Start of DATASET EXCERPTS
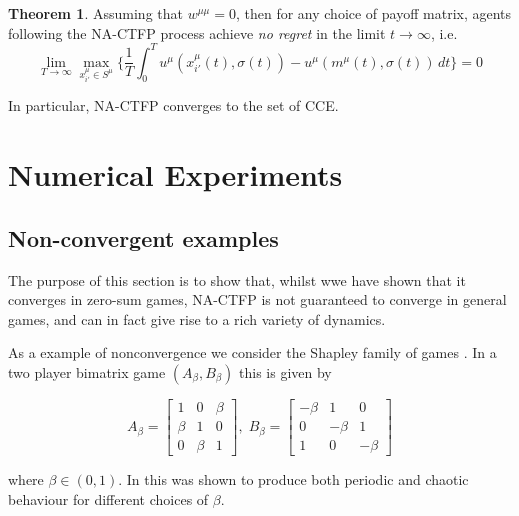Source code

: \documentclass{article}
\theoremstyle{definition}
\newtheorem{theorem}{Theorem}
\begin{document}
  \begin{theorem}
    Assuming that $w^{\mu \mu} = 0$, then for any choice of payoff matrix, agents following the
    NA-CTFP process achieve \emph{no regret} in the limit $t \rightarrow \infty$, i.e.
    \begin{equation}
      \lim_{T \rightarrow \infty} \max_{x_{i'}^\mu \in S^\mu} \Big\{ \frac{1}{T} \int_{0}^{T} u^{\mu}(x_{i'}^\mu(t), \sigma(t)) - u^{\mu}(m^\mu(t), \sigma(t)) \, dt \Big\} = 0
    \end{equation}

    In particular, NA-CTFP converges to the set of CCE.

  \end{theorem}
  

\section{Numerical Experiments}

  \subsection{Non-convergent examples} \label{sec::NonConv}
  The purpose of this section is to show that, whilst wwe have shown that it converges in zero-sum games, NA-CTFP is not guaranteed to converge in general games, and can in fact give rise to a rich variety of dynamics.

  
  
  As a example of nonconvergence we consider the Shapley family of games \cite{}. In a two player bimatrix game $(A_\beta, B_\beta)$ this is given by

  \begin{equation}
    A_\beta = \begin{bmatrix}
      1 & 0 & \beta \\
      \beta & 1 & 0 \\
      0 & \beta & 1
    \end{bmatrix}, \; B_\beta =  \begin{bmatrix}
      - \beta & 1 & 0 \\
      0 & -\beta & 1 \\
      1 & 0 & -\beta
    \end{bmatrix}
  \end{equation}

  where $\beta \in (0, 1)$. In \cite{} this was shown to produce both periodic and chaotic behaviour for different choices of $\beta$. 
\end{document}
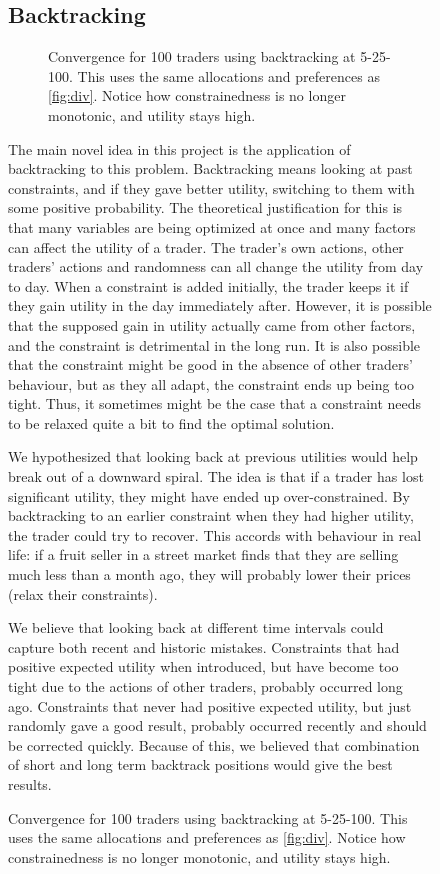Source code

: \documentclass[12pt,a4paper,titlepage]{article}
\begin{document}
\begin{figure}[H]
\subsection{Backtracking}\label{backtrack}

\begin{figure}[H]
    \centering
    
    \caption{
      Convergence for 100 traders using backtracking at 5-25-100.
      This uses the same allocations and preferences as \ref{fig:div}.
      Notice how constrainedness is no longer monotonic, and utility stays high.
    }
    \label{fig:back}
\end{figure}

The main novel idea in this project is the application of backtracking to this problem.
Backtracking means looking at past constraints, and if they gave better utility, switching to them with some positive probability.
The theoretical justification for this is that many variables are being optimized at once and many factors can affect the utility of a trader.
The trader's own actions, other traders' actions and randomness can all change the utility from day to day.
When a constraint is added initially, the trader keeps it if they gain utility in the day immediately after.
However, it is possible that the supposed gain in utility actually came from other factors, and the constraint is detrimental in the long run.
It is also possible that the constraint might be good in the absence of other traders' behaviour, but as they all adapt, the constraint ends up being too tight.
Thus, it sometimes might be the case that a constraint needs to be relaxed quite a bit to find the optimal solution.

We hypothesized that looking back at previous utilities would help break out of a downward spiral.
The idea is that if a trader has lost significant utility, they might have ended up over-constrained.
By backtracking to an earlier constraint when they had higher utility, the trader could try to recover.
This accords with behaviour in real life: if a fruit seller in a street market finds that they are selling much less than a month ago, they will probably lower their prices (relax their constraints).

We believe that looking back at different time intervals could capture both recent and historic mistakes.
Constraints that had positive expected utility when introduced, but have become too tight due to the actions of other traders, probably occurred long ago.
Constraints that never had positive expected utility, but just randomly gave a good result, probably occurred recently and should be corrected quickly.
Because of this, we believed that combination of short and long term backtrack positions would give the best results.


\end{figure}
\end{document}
End of DATASET EXCERPTS
_YOUR INSTRUCTIONS_:
From the entries above, copy every line containing the word "good".

_FINISHED TASK_:
It is also possible that the constraint might be good in the absence of other traders' behaviour, but as they all adapt, the constraint ends up being too tight.
Constraints that never had positive expected utility, but just randomly gave a good result, probably occurred recently and should be corrected quickly.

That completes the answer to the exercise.